Try it:
Reproduce the records below exactly, leaving their images out.

Information:
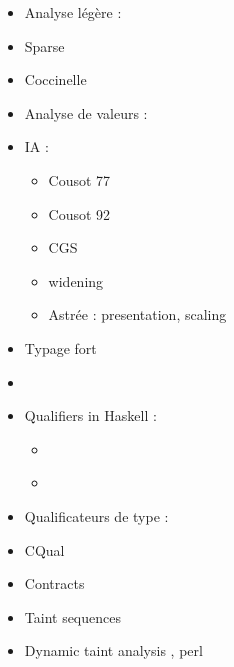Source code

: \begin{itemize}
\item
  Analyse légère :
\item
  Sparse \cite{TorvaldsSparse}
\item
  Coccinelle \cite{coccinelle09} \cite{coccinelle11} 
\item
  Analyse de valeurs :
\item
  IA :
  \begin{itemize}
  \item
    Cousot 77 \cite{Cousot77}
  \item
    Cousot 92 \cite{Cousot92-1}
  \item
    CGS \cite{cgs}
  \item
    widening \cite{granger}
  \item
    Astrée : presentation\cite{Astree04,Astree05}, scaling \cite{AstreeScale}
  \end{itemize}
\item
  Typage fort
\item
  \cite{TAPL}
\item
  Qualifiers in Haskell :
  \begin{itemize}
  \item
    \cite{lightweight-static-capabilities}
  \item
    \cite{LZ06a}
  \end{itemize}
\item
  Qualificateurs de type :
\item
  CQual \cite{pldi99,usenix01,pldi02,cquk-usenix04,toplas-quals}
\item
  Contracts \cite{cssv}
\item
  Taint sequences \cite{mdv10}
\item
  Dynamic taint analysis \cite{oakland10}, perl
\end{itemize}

Result below:
Source code

: \begin{itemize}
\item
  Analyse légère :
\item
  Sparse \cite{TorvaldsSparse}
\item
  Coccinelle \cite{coccinelle09} \cite{coccinelle11} 
\item
  Analyse de valeurs :
\item
  IA :
  \begin{itemize}
  \item
    Cousot 77 \cite{Cousot77}
  \item
    Cousot 92 \cite{Cousot92-1}
  \item
    CGS \cite{cgs}
  \item
    widening \cite{granger}
  \item
    Astrée : presentation\cite{Astree04,Astree05}, scaling \cite{AstreeScale}
  \end{itemize}
\item
  Typage fort
\item
  \cite{TAPL}
\item
  Qualifiers in Haskell :
  \begin{itemize}
  \item
    \cite{lightweight-static-capabilities}
  \item
    \cite{LZ06a}
  \end{itemize}
\item
  Qualificateurs de type :
\item
  CQual \cite{pldi99,usenix01,pldi02,cquk-usenix04,toplas-quals}
\item
  Contracts \cite{cssv}
\item
  Taint sequences \cite{mdv10}
\item
  Dynamic taint analysis \cite{oakland10}, perl
\end{itemize}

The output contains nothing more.